On Sep 17, 2007, at 8:08 PM, Ted Dunning wrote:
This isn't a matter of side effects.
Ok, I was just pointing it out 'cause it might not be straightforward
for most users. Side effect is not to be taken for the quality of
software, which is remarkable, but for the fact that the Combine step
is an additional, intermediate step in the original MapReduce
programming model.
Sorry if the words "side effect" might have generated wrong
interpretations, that was my fault; I should have just used
"different results" instead.
The issue is that the combiner only sees output from a single map
task.
That means that the counts will be (statistically speaking) smaller
than for
the final reduce.
I realized that myself, as in my previous email.
Cheers,
Luca
On 9/17/07 9:34 AM, "Luca Telloli" <[EMAIL PROTECTED]> wrote:
Hello Devaraj,
thanks for your detailed answer. I did indeed try another time
running
the same tasks and using the same inputs as described in my first
email
and you're right, the output is the same. This time I used the
original
wordcount provided by the distribution.
I realized that my mistake was to modify the Reduce class for post
processing of output in this way:
if(sum > 100)
output.collect(key, new IntWritable(sum));
}
without keeping the original Combiner class (in the WordCount
example,
Reducer and Combiner are the same class, named Reduce): I guess that,
because Combiner works with local data in memory, instead of disk
files,
this can generate unwanted side effects like the one I experienced.
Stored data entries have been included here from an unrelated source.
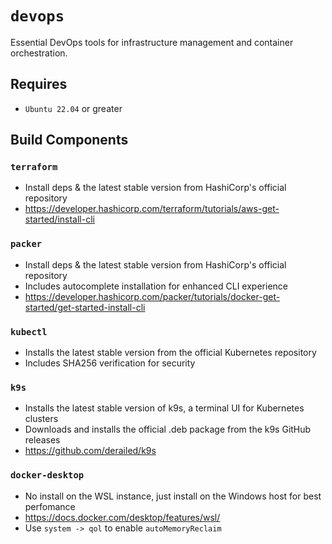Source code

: # `devops`
Essential DevOps tools for infrastructure management and container orchestration.

## Requires
* `Ubuntu 22.04` or greater

## Build Components
### `terraform`
* Install deps & the latest stable version from HashiCorp's official repository
* https://developer.hashicorp.com/terraform/tutorials/aws-get-started/install-cli

### `packer`
* Install deps & the latest stable version from HashiCorp's official repository
* Includes autocomplete installation for enhanced CLI experience
* https://developer.hashicorp.com/packer/tutorials/docker-get-started/get-started-install-cli

### `kubectl`
* Installs the latest stable version from the official Kubernetes repository
* Includes SHA256 verification for security

### `k9s`
* Installs the latest stable version of k9s, a terminal UI for Kubernetes clusters
* Downloads and installs the official .deb package from the k9s GitHub releases
* https://github.com/derailed/k9s

### `docker-desktop`
* No install on the WSL instance, just install on the Windows host for best perfomance
* https://docs.docker.com/desktop/features/wsl/
* Use `system -> qol` to enable `autoMemoryReclaim`

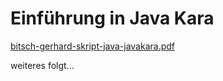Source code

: # Einführung in Java Kara

[bitsch-gerhard-skript-java-javakara.pdf](bitsch-gerhard-skript-java-javakara.pdf)

weiteres folgt...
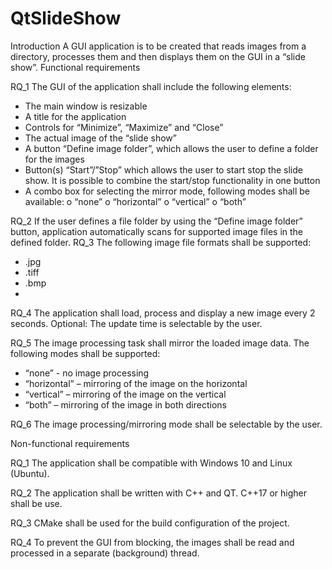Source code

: # QtSlideShow


Introduction
A GUI application is to be created that reads images from a directory, processes them and then displays
them on the GUI in a “slide show”.
Functional requirements

RQ_1
The GUI of the application shall include the following elements:
- The main window is resizable
- A title for the application
- Controls for “Minimize”, “Maximize” and “Close”
- The actual image of the “slide show”
- A button “Define image folder”, which allows the user to define a folder for the images
- Button(s) “Start”/”Stop” which allows the user to start stop the slide show.
It is possible to combine the start/stop functionality in one button
- A combo box for selecting the mirror mode, following modes shall be available:
o “none”
o “horizontal”
o “vertical”
o “both”

RQ_2
If the user defines a file folder by using the “Define image folder” button, application
automatically scans for supported image files in the defined folder.
RQ_3
The following image file formats shall be supported:
- .jpg
- .tiff
- .bmp
- 
RQ_4
The application shall load, process and display a new image every 2 seconds.
Optional: The update time is selectable by the user.

RQ_5
The image processing task shall mirror the loaded image data.
The following modes shall be supported:
- “none” - no image processing
- “horizontal” – mirroring of the image on the horizontal
- “vertical” – mirroring of the image on the vertical
- “both” – mirroring of the image in both directions

RQ_6
The image processing/mirroring mode shall be selectable by the user.

Non-functional requirements

RQ_1
The application shall be compatible with Windows 10 and Linux (Ubuntu).

RQ_2
The application shall be written with C++ and QT. C++17 or higher shall be use.

RQ_3
CMake shall be used for the build configuration of the project.

RQ_4
To prevent the GUI from blocking, the images shall be read and processed in a separate
(background) thread.
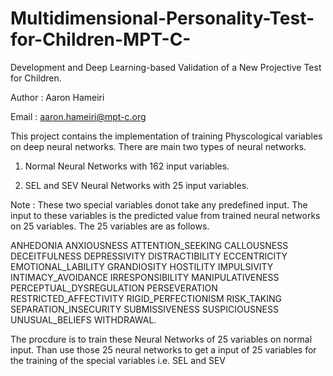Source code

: # Multidimensional-Personality-Test-for-Children-MPT-C-
Development and Deep Learning-based Validation of a New Projective Test for Children. 

Author : Aaron Hameiri

Email : aaron.hameiri@mpt-c.org

This project contains the implementation of training Physcological variables on deep neural networks.
There are main two types of neural networks.

1. Normal Neural Networks with 162 input variables.

2. SEL and SEV Neural Networks with 25 input variables.

Note : These two special variables donot take any predefined input. The input to these variables is the predicted value from trained neural networks on 25 variables. The 25 variables are as follows.

ANHEDONIA ANXIOUSNESS ATTENTION_SEEKING CALLOUSNESS DECEITFULNESS DEPRESSIVITY DISTRACTIBILITY ECCENTRICITY EMOTIONAL_LABILITY GRANDIOSITY HOSTILITY IMPULSIVITY INTIMACY_AVOIDANCE IRRESPONSIBILITY MANIPULATIVENESS PERCEPTUAL_DYSREGULATION PERSEVERATION RESTRICTED_AFFECTIVITY RIGID_PERFECTIONISM RISK_TAKING SEPARATION_INSECURITY SUBMISSIVENESS SUSPICIOUSNESS UNUSUAL_BELIEFS WITHDRAWAL.

The procdure is to train these Neural Networks of 25 variables on normal input. Than use those 25 neural networks to get a input of 25 variables for the training of the special variables i.e. SEL and SEV 
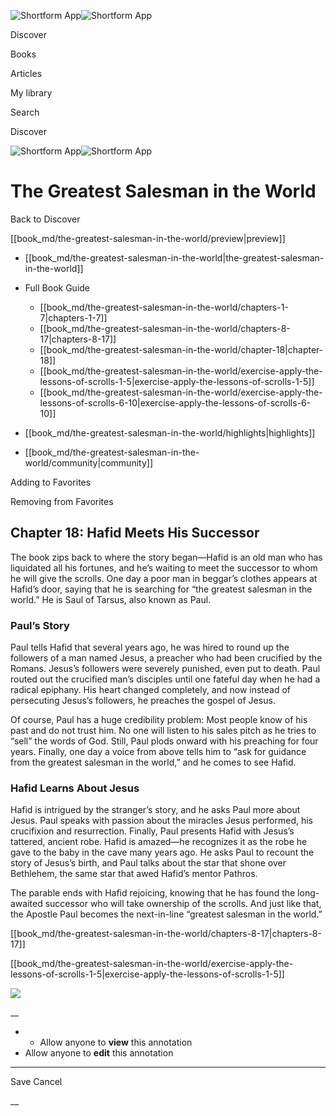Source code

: ![Shortform App](/img/logo.36a2399e.svg)![Shortform App](/img/logo-dark.70c1b072.svg)

Discover

Books

Articles

My library

Search

Discover

![Shortform App](/img/logo.36a2399e.svg)![Shortform App](/img/logo-dark.70c1b072.svg)

# The Greatest Salesman in the World

Back to Discover

[[book_md/the-greatest-salesman-in-the-world/preview|preview]]

  * [[book_md/the-greatest-salesman-in-the-world|the-greatest-salesman-in-the-world]]
  * Full Book Guide

    * [[book_md/the-greatest-salesman-in-the-world/chapters-1-7|chapters-1-7]]
    * [[book_md/the-greatest-salesman-in-the-world/chapters-8-17|chapters-8-17]]
    * [[book_md/the-greatest-salesman-in-the-world/chapter-18|chapter-18]]
    * [[book_md/the-greatest-salesman-in-the-world/exercise-apply-the-lessons-of-scrolls-1-5|exercise-apply-the-lessons-of-scrolls-1-5]]
    * [[book_md/the-greatest-salesman-in-the-world/exercise-apply-the-lessons-of-scrolls-6-10|exercise-apply-the-lessons-of-scrolls-6-10]]
  * [[book_md/the-greatest-salesman-in-the-world/highlights|highlights]]
  * [[book_md/the-greatest-salesman-in-the-world/community|community]]



Adding to Favorites 

Removing from Favorites 

## Chapter 18: Hafid Meets His Successor

The book zips back to where the story began—Hafid is an old man who has liquidated all his fortunes, and he’s waiting to meet the successor to whom he will give the scrolls. One day a poor man in beggar’s clothes appears at Hafid’s door, saying that he is searching for “the greatest salesman in the world.” He is Saul of Tarsus, also known as Paul.

### Paul’s Story

Paul tells Hafid that several years ago, he was hired to round up the followers of a man named Jesus, a preacher who had been crucified by the Romans. Jesus’s followers were severely punished, even put to death. Paul routed out the crucified man’s disciples until one fateful day when he had a radical epiphany. His heart changed completely, and now instead of persecuting Jesus’s followers, he preaches the gospel of Jesus.

Of course, Paul has a huge credibility problem: Most people know of his past and do not trust him. No one will listen to his sales pitch as he tries to “sell” the words of God. Still, Paul plods onward with his preaching for four years. Finally, one day a voice from above tells him to “ask for guidance from the greatest salesman in the world,” and he comes to see Hafid.

### Hafid Learns About Jesus

Hafid is intrigued by the stranger’s story, and he asks Paul more about Jesus. Paul speaks with passion about the miracles Jesus performed, his crucifixion and resurrection. Finally, Paul presents Hafid with Jesus’s tattered, ancient robe. Hafid is amazed—he recognizes it as the robe he gave to the baby in the cave many years ago. He asks Paul to recount the story of Jesus’s birth, and Paul talks about the star that shone over Bethlehem, the same star that awed Hafid’s mentor Pathros.

The parable ends with Hafid rejoicing, knowing that he has found the long-awaited successor who will take ownership of the scrolls. And just like that, the Apostle Paul becomes the next-in-line “greatest salesman in the world.”

[[book_md/the-greatest-salesman-in-the-world/chapters-8-17|chapters-8-17]]

[[book_md/the-greatest-salesman-in-the-world/exercise-apply-the-lessons-of-scrolls-1-5|exercise-apply-the-lessons-of-scrolls-1-5]]

![](https://bat.bing.com/action/0?ti=56018282&Ver=2&mid=6cbf9650-87bd-4234-9f2e-f3d3bac1d423&sid=1711133063fa11eebdec89a8b8ae3bbc&vid=171147a063fa11eea7440fcfeb230d96&vids=0&msclkid=N&pi=0&lg=en-US&sw=800&sh=600&sc=24&nwd=1&tl=Shortform%20%7C%20Book&p=https%3A%2F%2Fwww.shortform.com%2Fapp%2Fbook%2Fthe-greatest-salesman-in-the-world%2Fchapter-18&r=&lt=288&evt=pageLoad&sv=1&rn=737104)

__

  *   * Allow anyone to **view** this annotation
  * Allow anyone to **edit** this annotation



* * *

Save Cancel

__



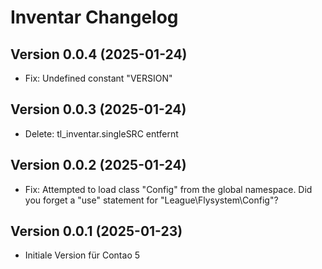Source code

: # Inventar Changelog

## Version 0.0.4 (2025-01-24)

* Fix: Undefined constant "VERSION" 

## Version 0.0.3 (2025-01-24)

* Delete: tl_inventar.singleSRC entfernt

## Version 0.0.2 (2025-01-24)

* Fix: Attempted to load class "Config" from the global namespace. Did you forget a "use" statement for "League\Flysystem\Config"? 

## Version 0.0.1 (2025-01-23)

* Initiale Version für Contao 5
Then, I tried to run a post-process operation on Reduce values, using
the original Reduce as a Combiner, and a new Reduce (with a threshold
condition such as above) as the Reducer. This worked correctly. I
assume
that doing similar operations as above at the Reduce time is reliable
and does not generate side effects.
Cheers,
Luca
On Sun, 2007-09-16 at 16:48 -0700, Devaraj Das wrote:
Hi Luca,
You really raised my curiousity and I went and tried it myself. I
had a
bunch of files adding up to 591 MB in a dir, and an equivalent
single file
in a different dir in the hdfs. Ran two MR jobs with #reducers =
2. The
outputs were exactly the same.
The split sizes will not affect the outcome in the wordcount
case. The #maps
is a function of the hdfs block size, #maps the user specified,
length/number of files. The RecordReader,
org.apache.hadoop.mapred.LineRecordReader has logic for handling
cases where
files could be split anywhere (newlines could straddle hdfs block
boundary).
If you look at
org.apache.hadoop.mapred.FileInputFormat.getSplits, you can see
how all this
info is used.
Hadoop doesn't honor mapred.map.tasks beyond considering it a
hint. But it
accepts the user specified mapred.reduce.tasks and doesn't
manipulate that.
You cannot force mapred.map.tasks but can specify
mapred.reduce.tasks.
Thanks,
Devaraj.
-----Original Message-----
From: Luca Telloli [mailto:[EMAIL PROTECTED]
Sent: Friday, September 14, 2007 7:17 AM
To: [email protected]
Subject: Strange Hadoop behavior - Different results on
equivalent input
Hello everyone,
I'm new to Hadoop and to this mailing list so: Hello. =)
I'm experiencing a problem that I can't understand; I'm
performing a wordcount task (from the examples in the source)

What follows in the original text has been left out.